◆ Task ◆
Omit the pictures and print exactly the lines of the listing below, starting at the first and ending at the line containing "B3 obtains 400/400".
Information supplied START
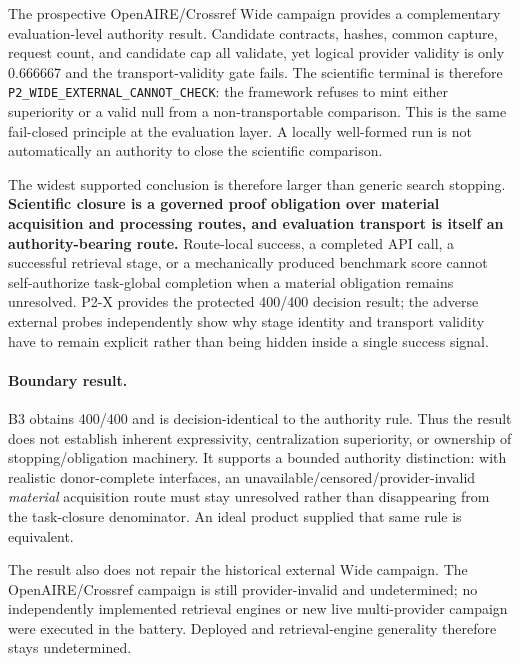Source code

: The prospective OpenAIRE/Crossref Wide campaign provides a complementary evaluation-level authority result. Candidate contracts, hashes, common capture, request count, and candidate cap all validate, yet logical provider validity is only 0.666667 and the transport-validity gate fails. The scientific terminal is therefore \texttt{P2\_WIDE\_EXTERNAL\_CANNOT\_CHECK}: the framework refuses to mint either superiority or a valid null from a non-transportable comparison. This is the same fail-closed principle at the evaluation layer. A locally well-formed run is not automatically an authority to close the scientific comparison.

The widest supported conclusion is therefore larger than generic search stopping. \textbf{Scientific closure is a governed proof obligation over material acquisition and processing routes, and evaluation transport is itself an authority-bearing route.} Route-local success, a completed API call, a successful retrieval stage, or a mechanically produced benchmark score cannot self-authorize task-global completion when a material obligation remains unresolved. P2-X provides the protected 400/400 decision result; the adverse external probes independently show why stage identity and transport validity have to remain explicit rather than being hidden inside a single success signal.
\paragraph{Boundary result.}
B3 obtains 400/400 and is decision-identical to the authority rule. Thus the result does not establish inherent expressivity, centralization superiority, or ownership of stopping/obligation machinery. It supports a bounded authority distinction: with realistic donor-complete interfaces, an unavailable/censored/provider-invalid \emph{material} acquisition route must stay unresolved rather than disappearing from the task-closure denominator. An ideal product supplied that same rule is equivalent.

The result also does not repair the historical external Wide campaign. The OpenAIRE/Crossref campaign is still provider-invalid and undetermined; no independently implemented retrieval engines or new live multi-provider campaign were executed in the battery. Deployed and retrieval-engine generality therefore stays undetermined.
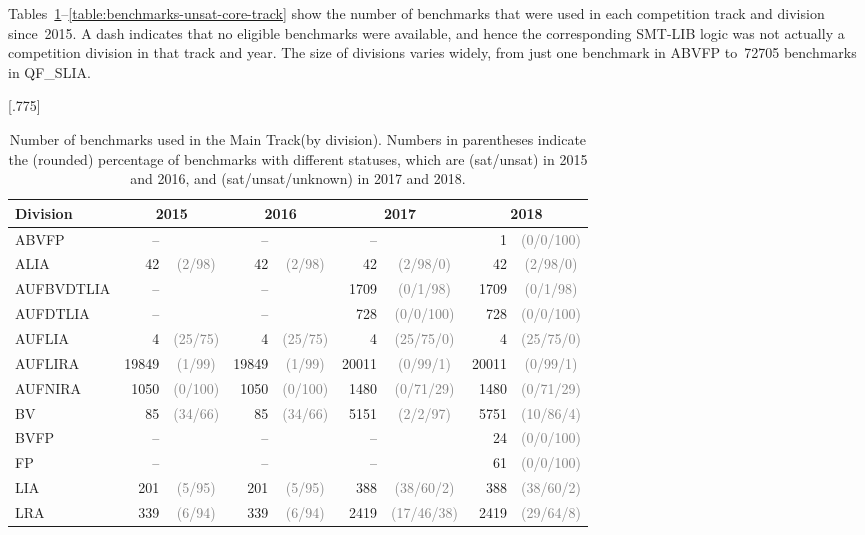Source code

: \documentclass[dvipsnames,table,twoside,11pt]{article}
\newcommand{\maintrack}{Main Track\xspace}
\newcommand{\gray}[1]{\textcolor{gray}{#1}}
\begin{document}
Tables~\ref{table:benchmarks-main-track}--\ref{table:benchmarks-unsat-core-track}
show the number of benchmarks that were used in each competition track
and division since~2015.  A dash indicates that no eligible benchmarks
were available, and hence the corresponding SMT-LIB logic was not
actually a competition division in that track and year.  The size of
divisions varies widely, from just one benchmark in ABVFP to~\num{72705}
benchmarks in QF\_SLIA.

\begin{table}
  \caption{Number of benchmarks used in the \maintrack (by division). Numbers in parentheses indicate the (rounded) percentage of benchmarks with different statuses, which are (sat/unsat) in 2015 and 2016, and (sat/unsat/unknown) in 2017 and 2018.}
  \label{table:benchmarks-main-track}
  \centering
  \scalebox{.9}[.775]{\begin{tabular}{lr@{\hskip3pt}cr@{\hskip3pt}cr@{\hskip3pt}cr@{\hskip3pt}c}
    \toprule
    Division & \multicolumn{2}{c}{2015} & \multicolumn{2}{c}{2016} & \multicolumn{2}{c}{2017} & \multicolumn{2}{c}{2018} \\
    \midrule
    ABVFP & -- & & -- & & -- & & 1 & \gray{(0/0/100)}\\
    ALIA & 42 & \gray{(2/98)} & 42 & \gray{(2/98)} & 42 & \gray{(2/98/0)} & 42 & \gray{(2/98/0)}\\
    AUFBVDTLIA & -- & & -- & & 1709 & \gray{(0/1/98)} & 1709 & \gray{(0/1/98)}\\
    AUFDTLIA & -- & & -- & & 728 & \gray{(0/0/100)} & 728 & \gray{(0/0/100)}\\
    AUFLIA & 4 & \gray{(25/75)} & 4 & \gray{(25/75)} & 4 & \gray{(25/75/0)} & 4 & \gray{(25/75/0)}\\
    AUFLIRA & 19849 & \gray{(1/99)} & 19849 & \gray{(1/99)} & 20011 & \gray{(0/99/1)} & 20011 & \gray{(0/99/1)}\\
    AUFNIRA & 1050 & \gray{(0/100)} & 1050 & \gray{(0/100)} & 1480 & \gray{(0/71/29)} & 1480 & \gray{(0/71/29)}\\
    BV & 85 & \gray{(34/66)} & 85 & \gray{(34/66)} & 5151 & \gray{(2/2/97)} & 5751 & \gray{(10/86/4)}\\
    BVFP & -- & & -- & & -- & & 24 & \gray{(0/0/100)}\\
    FP & -- & & -- & & -- & & 61 & \gray{(0/0/100)}\\
    LIA & 201 & \gray{(5/95)} & 201 & \gray{(5/95)} & 388 & \gray{(38/60/2)} & 388 & \gray{(38/60/2)}\\
    LRA & 339 & \gray{(6/94)} & 339 & \gray{(6/94)} & 2419 & \gray{(17/46/38)} & 2419 & \gray{(29/64/8)}\\

\end{tabular}}
\end{table}
\end{document}
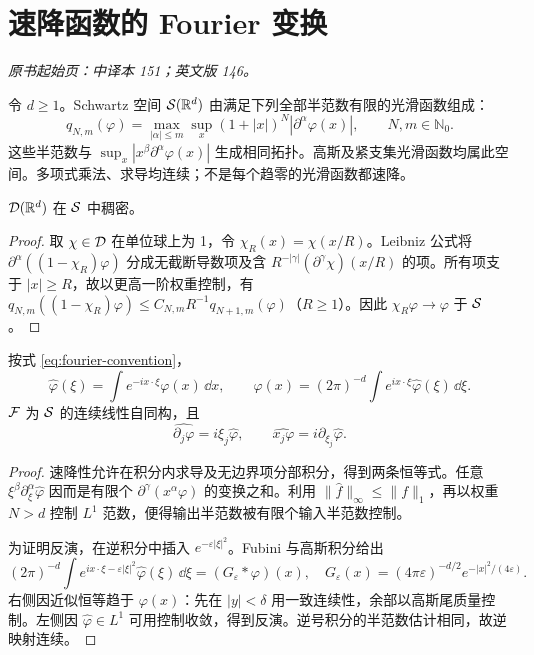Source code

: \section{速降函数的 Fourier 变换}\label{sec:yosida-06-01}
\noindent\textit{原书起始页：中译本 151；英文版 146。}

令 $d\ge1$。Schwartz 空间 $\Sch(\mathbb R^d)$ 由满足下列全部半范数有限的光滑函数组成：
\[
 q_{N,m}(\varphi)=\max_{|\alpha|\le m}\sup_x(1+|x|)^N|\partial^\alpha\varphi(x)|,
 \qquad N,m\in\mathbb N_0.
\]
这些半范数与 $\sup_x|x^\beta\partial^\alpha\varphi(x)|$ 生成相同拓扑。高斯及紧支集光滑函数均属此空间。多项式乘法、求导均连续；不是每个趋零的光滑函数都速降。

\begin{proposition}[紧支集探针稠密]
$\Test(\mathbb R^d)$ 在 $\Sch$ 中稠密。
\end{proposition}
\begin{proof}
取 $\chi\in\Test$ 在单位球上为 1，令 $\chi_R(x)=\chi(x/R)$。Leibniz 公式将 $\partial^\alpha((1-\chi_R)\varphi)$ 分成无截断导数项及含 $R^{-|\gamma|}(\partial^\gamma\chi)(x/R)$ 的项。所有项支于 $|x|\ge R$，故以更高一阶权重控制，有
$q_{N,m}((1-\chi_R)\varphi)\le C_{N,m}R^{-1}q_{N+1,m}(\varphi)$（$R\ge1$）。因此 $\chi_R\varphi\to\varphi$ 于 $\Sch$。
\end{proof}

\begin{theorem}\label{thm:y6-fourier}
按式 \eqref{eq:fourier-convention}，
\[
 \widehat\varphi(\xi)=\int e^{-ix\cdot\xi}\varphi(x)\,\dd x,
 \qquad \varphi(x)=(2\pi)^{-d}\int e^{ix\cdot\xi}\widehat\varphi(\xi)\,\dd\xi.
\]
$\FT$ 为 $\Sch$ 的连续线性自同构，且
\[
 \widehat{\partial_j\varphi}=i\xi_j\widehat\varphi,
 \qquad\widehat{x_j\varphi}=i\partial_{\xi_j}\widehat\varphi.
\]
\end{theorem}
\begin{proof}
速降性允许在积分内求导及无边界项分部积分，得到两条恒等式。任意 $\xi^\beta\partial_\xi^\alpha\widehat\varphi$ 因而是有限个 $\partial^\gamma(x^\alpha\varphi)$ 的变换之和。利用 $\|\widehat f\|_\infty\le\|f\|_1$，再以权重 $N>d$ 控制 $L^1$ 范数，便得输出半范数被有限个输入半范数控制。

为证明反演，在逆积分中插入 $e^{-\varepsilon|\xi|^2}$。Fubini 与高斯积分给出
\[
 (2\pi)^{-d}\int e^{ix\cdot\xi-\varepsilon|\xi|^2}\widehat\varphi(\xi)\,\dd\xi
 =(G_\varepsilon*\varphi)(x),\quad
 G_\varepsilon(x)=(4\pi\varepsilon)^{-d/2}e^{-|x|^2/(4\varepsilon)}.
\]
右侧因近似恒等趋于 $\varphi(x)$：先在 $|y|<\delta$ 用一致连续性，余部以高斯尾质量控制。左侧因 $\widehat\varphi\in L^1$ 可用控制收敛，得到反演。逆号积分的半范数估计相同，故逆映射连续。
\end{proof}

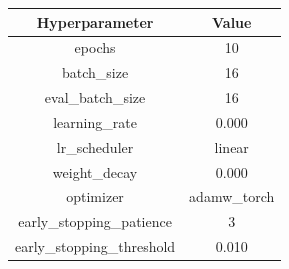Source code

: \begin{tabular}{|c||c|}
\toprule
Hyperparameter & Value \\ \midrule
\midrule
epochs & 10 \\ \midrule
batch\_size & 16 \\ \midrule
eval\_batch\_size & 16 \\ \midrule
learning\_rate & 0.000 \\ \midrule
lr\_scheduler & linear \\ \midrule
weight\_decay & 0.000 \\ \midrule
optimizer & adamw\_torch \\ \midrule
early\_stopping\_patience & 3 \\ \midrule
early\_stopping\_threshold & 0.010 \\ \midrule
\bottomrule
\end{tabular}
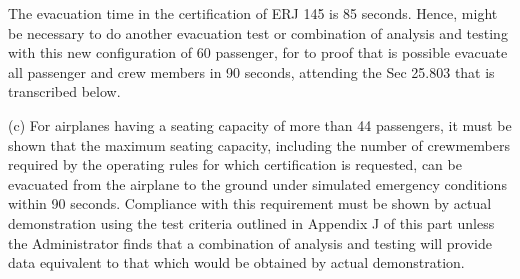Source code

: The evacuation time in the certification of ERJ 145 is 85 seconds. Hence, might be necessary to do another evacuation test or combination of analysis and testing with this new configuration of 60 passenger, for to proof that is possible evacuate all passenger and crew members in 90 seconds, attending the Sec 25.803 that is transcribed below.

(c) For airplanes having a seating capacity of more than 44 passengers, it must be shown that the maximum seating capacity, including the number of crewmembers required by the operating rules for which certification is requested, can be evacuated from the airplane to the ground under simulated emergency conditions within 90 seconds. Compliance with this requirement must be shown by actual demonstration using the test criteria outlined in Appendix J of this part unless the Administrator finds that a combination of analysis and testing will provide data equivalent to that which would be obtained by actual demonstration.

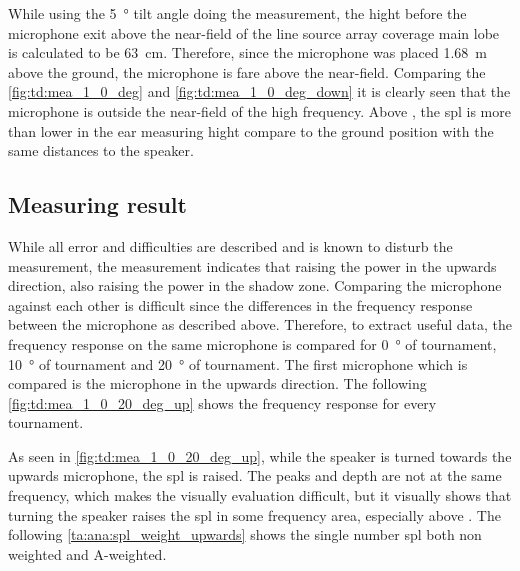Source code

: 

While using the \SI{5}{\degree} tilt angle doing the measurement, the hight before the microphone exit above the near-field of the line source array coverage main lobe is calculated to be \SI{63}{\centi\meter}. Therefore, since the microphone was placed \SI{1.68}{\meter} above the ground, the microphone is fare above the near-field. Comparing the \autoref{fig:td:mea_1_0_deg} and \autoref{fig:td:mea_1_0_deg_down} it is clearly seen that the microphone is outside the near-field of the high frequency. Above , the \gls{spl} is more than  lower in the ear measuring hight compare to the ground position with the same distances to the speaker. 

\subsection{Measuring result}\label{sec:des:measuring_result}
While all error and difficulties are described and is known to disturb the measurement, the measurement indicates that raising the power in the upwards direction, also raising the power in the shadow zone. Comparing the microphone against each other is difficult since the differences in the frequency response between the microphone as described above. Therefore, to extract useful data, the frequency response on the same microphone is compared for \SI{0}{\degree} of tournament, \SI{10}{\degree} of tournament and \SI{20}{\degree} of tournament.   
The first microphone which is compared is the microphone in the upwards direction. The following \autoref{fig:td:mea_1_0_20_deg_up} shows the frequency response for every tournament.


As seen in \autoref{fig:td:mea_1_0_20_deg_up}, while the speaker is turned towards the upwards microphone, the \gls{spl} is raised. The peaks and depth are not at the same frequency, which makes the visually evaluation difficult, but it visually shows that turning the speaker raises the \gls{spl} in some frequency area, especially above . The following \autoref{ta:ana:spl_weight_upwards} shows the single number \gls{spl} both non weighted and A-weighted.


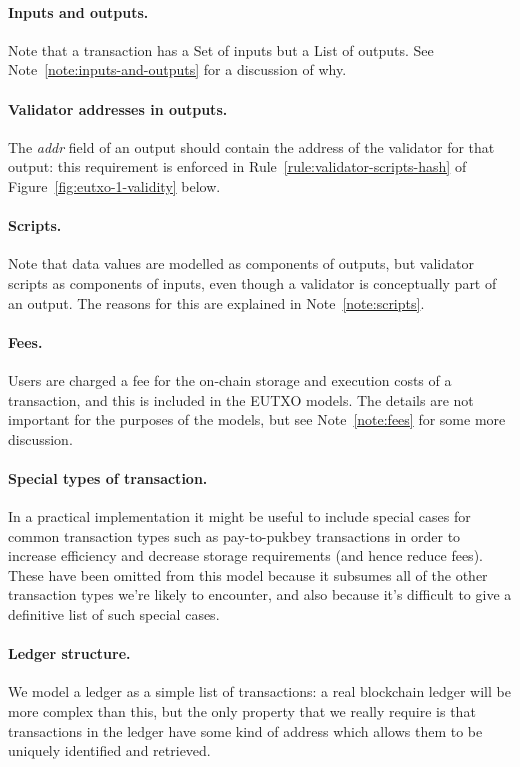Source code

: \documentclass[a4paper]{article}
\newcounter{note}
\begin{document}
\paragraph{Inputs and outputs.} Note that a transaction has a
\textsf{Set} of inputs but a \textsf{List} of outputs. See
Note~\ref{note:inputs-and-outputs} for a discussion of why.

\paragraph{Validator addresses in outputs.} The \textit{addr} field
of an output should contain the address of the validator for
that output: this requirement is enforced in
Rule~\ref{rule:validator-scripts-hash} of
Figure~\ref{fig:eutxo-1-validity} below.

\paragraph{Scripts.} Note that data values are modelled as components
of outputs, but validator scripts as components of inputs, even though
a validator is conceptually part of an output.  The reasons for this
are explained in Note~\ref{note:scripts}.

\paragraph{Fees.}  Users are charged a fee for the on-chain storage
and execution costs of a transaction, and this is included in the
EUTXO models.  The details are not important for the purposes of the
models, but see Note~\ref{note:fees} for some more discussion.

\paragraph{Special types of transaction.} In a practical
implementation it might be useful to include special cases for common
transaction types such as pay-to-pukbey transactions in order to
increase efficiency and decrease storage requirements (and hence
reduce fees).  These have been omitted from this model because it
subsumes all of the other transaction types we're likely to encounter,
and also because it's difficult to give a definitive list of such
special cases.

\paragraph{Ledger structure.} We model a ledger as a simple
list of transactions: a real blockchain ledger will be more complex
than this, but the only property that we really require is that
transactions in the ledger have some kind of address which allows them
to be uniquely identified and retrieved.
\end{document}
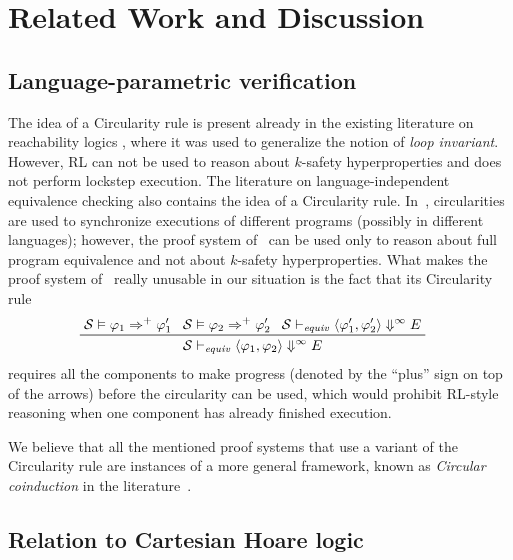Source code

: 
\section{Related Work and Discussion}\label{sec:discussion}

\subsection{Language-parametric verification}

The idea of a Circularity rule is present already 
in the existing literature on reachability logics \cite{RosuS12oopsla,RosuSCM13lics,StefanescuCMMSR19},
where it was used to generalize the notion of \emph{loop invariant}.
However, RL can not be used to reason about $k$-safety hyperproperties and does not perform lockstep execution.
The literature on language-independent equivalence checking also contains the idea of a Circularity rule.
In~\cite{CiobacaLRR16}, circularities are used to synchronize executions of different programs (possibly in different languages);
however, the proof system of~\cite{CiobacaLRR16} can be used only to reason about full program equivalence
and not about $k$-safety hyperproperties.
What makes the proof system of~\cite{CiobacaLRR16} really unusable in our situation is the fact that its
Circularity rule
\begin{align*}
  & \prftree[l]{}
    { \mathcal{S} \vDash \varphi_1 \Rightarrow^+ \varphi^\prime_1 }
    { \mathcal{S} \vDash \varphi_2 \Rightarrow^+ \varphi^\prime_2 }
    { \mathcal{S} \vdash_{\mathit{equiv}} \langle \varphi^\prime_1, \varphi^\prime_2 \rangle \Downarrow^{\infty} E}
    { \mathcal{S} \vdash_{\mathit{equiv}} \langle \varphi_1, \varphi_2 \rangle \Downarrow^{\infty} E}
\end{align*}
requires all the components to make progress (denoted by the ``plus'' sign on top of the arrows) before the circularity can be used,
which would prohibit RL-style reasoning when one component has already finished execution.

We believe that all the mentioned proof systems that use a variant of the Circularity rule are instances of a more general
framework, known as \emph{Circular coinduction} in the literature~\cite{RosuL09CircularCoinduction}.



\subsection{Relation to Cartesian Hoare logic}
Information supplied END
◆ Response box ◆
Source code

: The prospective OpenAIRE/Crossref Wide campaign provides a complementary evaluation-level authority result. Candidate contracts, hashes, common capture, request count, and candidate cap all validate, yet logical provider validity is only 0.666667 and the transport-validity gate fails. The scientific terminal is therefore \texttt{P2\_WIDE\_EXTERNAL\_CANNOT\_CHECK}: the framework refuses to mint either superiority or a valid null from a non-transportable comparison. This is the same fail-closed principle at the evaluation layer. A locally well-formed run is not automatically an authority to close the scientific comparison.

The widest supported conclusion is therefore larger than generic search stopping. \textbf{Scientific closure is a governed proof obligation over material acquisition and processing routes, and evaluation transport is itself an authority-bearing route.} Route-local success, a completed API call, a successful retrieval stage, or a mechanically produced benchmark score cannot self-authorize task-global completion when a material obligation remains unresolved. P2-X provides the protected 400/400 decision result; the adverse external probes independently show why stage identity and transport validity have to remain explicit rather than being hidden inside a single success signal.
\paragraph{Boundary result.}
B3 obtains 400/400 and is decision-identical to the authority rule. Thus the result does not establish inherent expressivity, centralization superiority, or ownership of stopping/obligation machinery. It supports a bounded authority distinction: with realistic donor-complete interfaces, an unavailable/censored/provider-invalid \emph{material} acquisition route must stay unresolved rather than disappearing from the task-closure denominator. An ideal product supplied that same rule is equivalent.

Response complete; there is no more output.